Some of the data may be silently overwritten (in this case it is Ten[9]), and your code will not know it. You should allocate the data on the heap with malloc() and explicitly free it with free().
That results in undefined behaviour. ten array is stored in the stack. Once the GetTopGene function ends, that stack is destroyed, so you shouldn´t use pointers to that part of memory.
What you want to do is allocate space in the heap.
Gene* GetTopTen(){
Gene* genes = (Gene*) malloc (10*sizeof(Gene));
//do stuff.
return genes;
}
You have to remember to free that memory once you are done with it.
Gene* genes = GetTopTen();
//do stuff with it.
free(genes);
This is the cause of the most hideous bugs! Sometimes it will work, other times it won't.
This is a bug, not a "clever piece of code".
Another way to do this correctly, without having to allocate heap memory, is to alter the function's prototype to take a pointer to the array to write the result into:
void GetTopTen( Gene Ten[] ) { ... }
then just delete the declaration of Ten in the function body since it's now a parameter.

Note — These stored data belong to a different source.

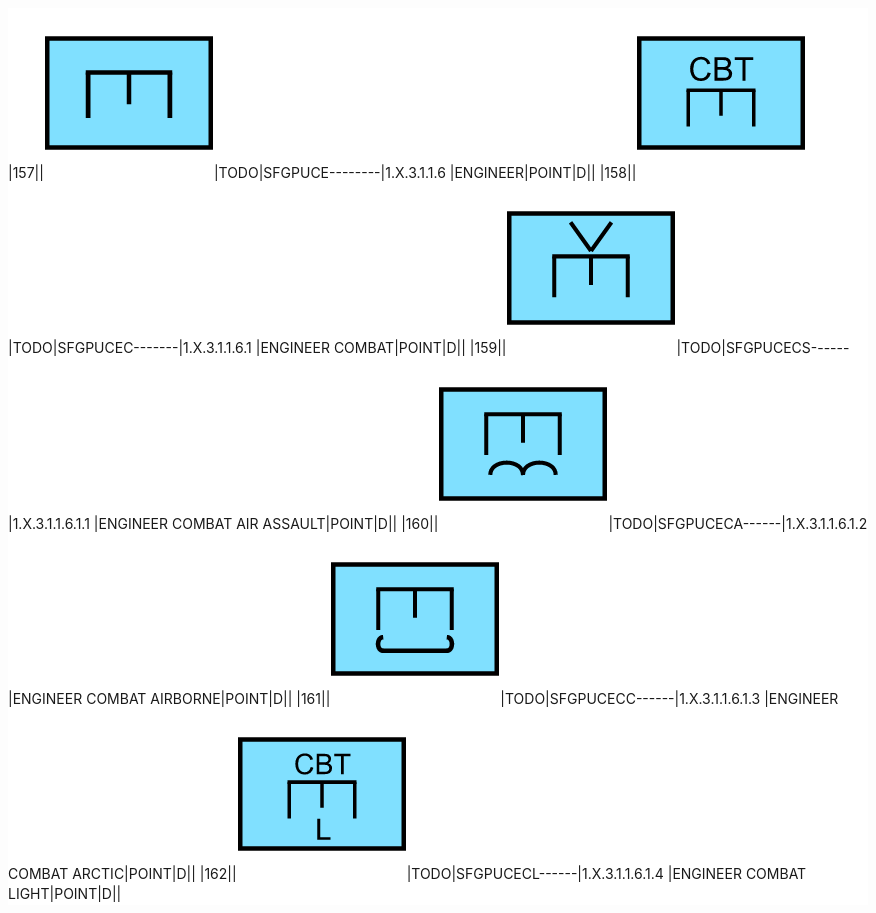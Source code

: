 |157||![](./images/SFGPUCE--------.png)|TODO|SFGPUCE--------|1.X.3.1.1.6 |ENGINEER|POINT|D||
|158||![](./images/SFGPUCEC-------.png)|TODO|SFGPUCEC-------|1.X.3.1.1.6.1 |ENGINEER COMBAT|POINT|D||
|159||![](./images/SFGPUCECS------.png)|TODO|SFGPUCECS------|1.X.3.1.1.6.1.1 |ENGINEER COMBAT AIR ASSAULT|POINT|D||
|160||![](./images/SFGPUCECA------.png)|TODO|SFGPUCECA------|1.X.3.1.1.6.1.2 |ENGINEER COMBAT AIRBORNE|POINT|D||
|161||![](./images/SFGPUCECC------.png)|TODO|SFGPUCECC------|1.X.3.1.1.6.1.3 |ENGINEER COMBAT ARCTIC|POINT|D||
|162||![](./images/SFGPUCECL------.png)|TODO|SFGPUCECL------|1.X.3.1.1.6.1.4 |ENGINEER COMBAT LIGHT|POINT|D||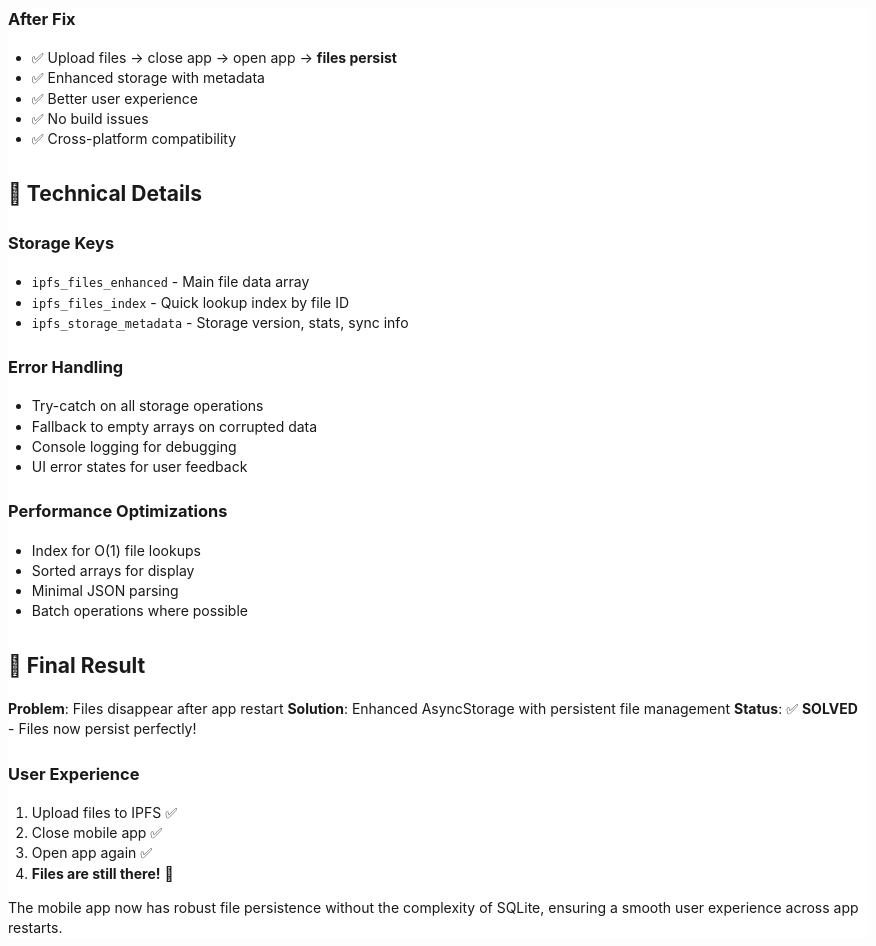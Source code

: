 ### After Fix  
- ✅ Upload files → close app → open app → **files persist**
- ✅ Enhanced storage with metadata
- ✅ Better user experience
- ✅ No build issues
- ✅ Cross-platform compatibility

## 🔧 Technical Details

### Storage Keys
- `ipfs_files_enhanced` - Main file data array
- `ipfs_files_index` - Quick lookup index by file ID
- `ipfs_storage_metadata` - Storage version, stats, sync info

### Error Handling
- Try-catch on all storage operations
- Fallback to empty arrays on corrupted data
- Console logging for debugging
- UI error states for user feedback

### Performance Optimizations
- Index for O(1) file lookups
- Sorted arrays for display
- Minimal JSON parsing
- Batch operations where possible

## 🎉 Final Result

**Problem**: Files disappear after app restart
**Solution**: Enhanced AsyncStorage with persistent file management
**Status**: ✅ **SOLVED** - Files now persist perfectly!

### User Experience
1. Upload files to IPFS ✅
2. Close mobile app ✅ 
3. Open app again ✅
4. **Files are still there!** 🎯

The mobile app now has robust file persistence without the complexity of SQLite, ensuring a smooth user experience across app restarts.
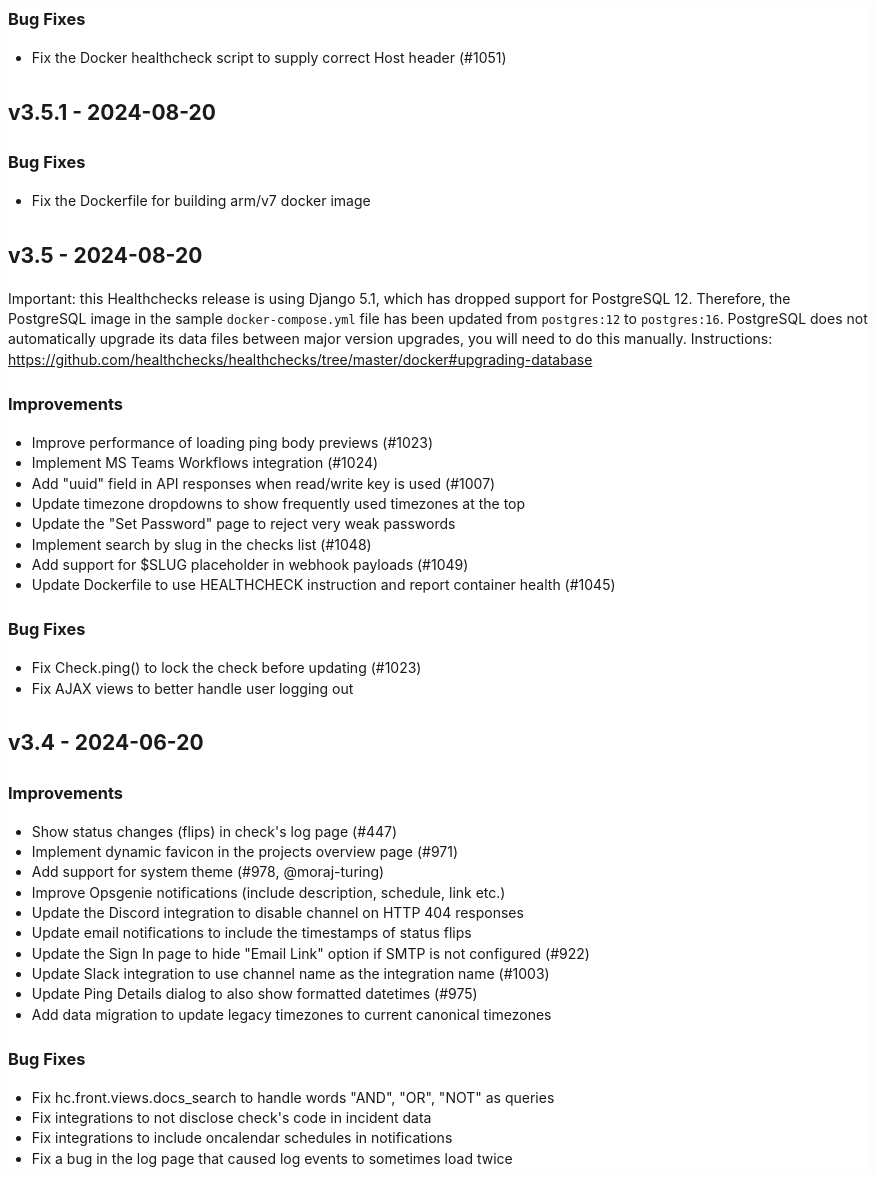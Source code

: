 ### Bug Fixes
- Fix the Docker healthcheck script to supply correct Host header (#1051)

## v3.5.1 - 2024-08-20

### Bug Fixes
- Fix the Dockerfile for building arm/v7 docker image

## v3.5 - 2024-08-20

Important: this Healthchecks release is using Django 5.1, which has dropped support
for PostgreSQL 12. Therefore, the PostgreSQL image in the sample `docker-compose.yml`
file has been updated from `postgres:12` to `postgres:16`. PostgreSQL does not
automatically upgrade its data files between major version upgrades, you will need
to do this manually. Instructions:
https://github.com/healthchecks/healthchecks/tree/master/docker#upgrading-database

### Improvements
- Improve performance of loading ping body previews (#1023)
- Implement MS Teams Workflows integration (#1024)
- Add "uuid" field in API responses when read/write key is used (#1007)
- Update timezone dropdowns to show frequently used timezones at the top
- Update the "Set Password" page to reject very weak passwords
- Implement search by slug in the checks list (#1048)
- Add support for $SLUG placeholder in webhook payloads (#1049)
- Update Dockerfile to use HEALTHCHECK instruction and report container health (#1045)

### Bug Fixes
- Fix Check.ping() to lock the check before updating (#1023)
- Fix AJAX views to better handle user logging out

## v3.4 - 2024-06-20

### Improvements
- Show status changes (flips) in check's log page (#447)
- Implement dynamic favicon in the projects overview page (#971)
- Add support for system theme (#978, @moraj-turing)
- Improve Opsgenie notifications (include description, schedule, link etc.)
- Update the Discord integration to disable channel on HTTP 404 responses
- Update email notifications to include the timestamps of status flips
- Update the Sign In page to hide "Email Link" option if SMTP is not configured (#922)
- Update Slack integration to use channel name as the integration name (#1003)
- Update Ping Details dialog to also show formatted datetimes (#975)
- Add data migration to update legacy timezones to current canonical timezones

### Bug Fixes
- Fix hc.front.views.docs_search to handle words "AND", "OR", "NOT" as queries
- Fix integrations to not disclose check's code in incident data
- Fix integrations to include oncalendar schedules in notifications
- Fix a bug in the log page that caused log events to sometimes load twice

The caller now needs to declare its own ten-element array and pass it as a parameter:
...
Gene top[10];
GetTopTen(top);
...
Just be careful that the caller declares a big enough array! Unfortunately C doesn't have a good way for the function to specify the size of the array that should be passed in, so the compiler won't warn you if the caller declares too small an array; it'll just overwrite the stack at runtime.
If you want to return an array from a function, you'll have to put it on the heap yourself:
In C
Gene* GetTopTen()
{
// Create 10 genes (or 10 objects, doesn't matter)
Gene *Ten = malloc(sizeof(Gene)*10);
....
// Now it's ok to return
return Ten;
}
int main()
{
Gene *genes = GetTopTen();
free (genes);
}
And in C++:
Gene* GetTopTen()
{
// Create 10 genes (or 10 objects, doesn't matter)
Gene *Ten = new Gene[10];
....
// Now it's ok to return
return Ten;
}
int main()
{
Gene *genes = GetTopTen();
delete [] genes;
}
Of course, it's also up to you to keep track of how long that array is, either by returning a length from GetTopTen in a pointer/reference parameter, or by some sort of constant.
Your function says it returns a pointer, so when your function is called, only space for a pointer is allocated on the stack for the return value. Therefore, your return value is a pointer that points to a place on the stack that will be invalid when your function exits.
Wrap your return value in a struct.
typedef struct
{
int Array[10];
} ArrayOfTen;
ArrayOfTen SomeFunction ()
{
ArrayOfTen array = {{0, 1, 2, 3, 4, 5, 6, 7, 8, 9}};
return array;
}
int main (int argc, char *argv[])
{
ArrayOfTen array = SomeFunction ();
int i;
for (i = 0; i < 0; i++)
fprintf (stdout, "%d\n", array.Array[i]);
return 0;
}
This is not a bug, this is just a low level language. You (almost) cannot stack-allocate array and return it in the same function - until you are not one of the (un)luckies people. But also, you should not call malloc in every situation.
To make your program memory-friendly, allocate this array at stack in caller and pass it as argument.
GetTopTen function will then look:
void GetTopTen(Gene* genes) {
/*
Do something
Do not allocate new Gene array, you already have one - modify values at "genes" pointer
*/
}
Call it:
Gene genes[10];
GetTopTen(genes);
/*
Now, do whatever you want with top ten "genes", which are safe until return from this function
*/
This style, as I see nowadays, is not used, and it's very sadly that I am not joking, because this is in what low-level languages are diferent from these with garbage collection, and also lot faster than calling malloc() all the time; these variables are automatic deallocated and take less memory. But note that it depent on size of struct and number of elements - if it is really big, allocate it via malloc, othervise you can get stack overflow.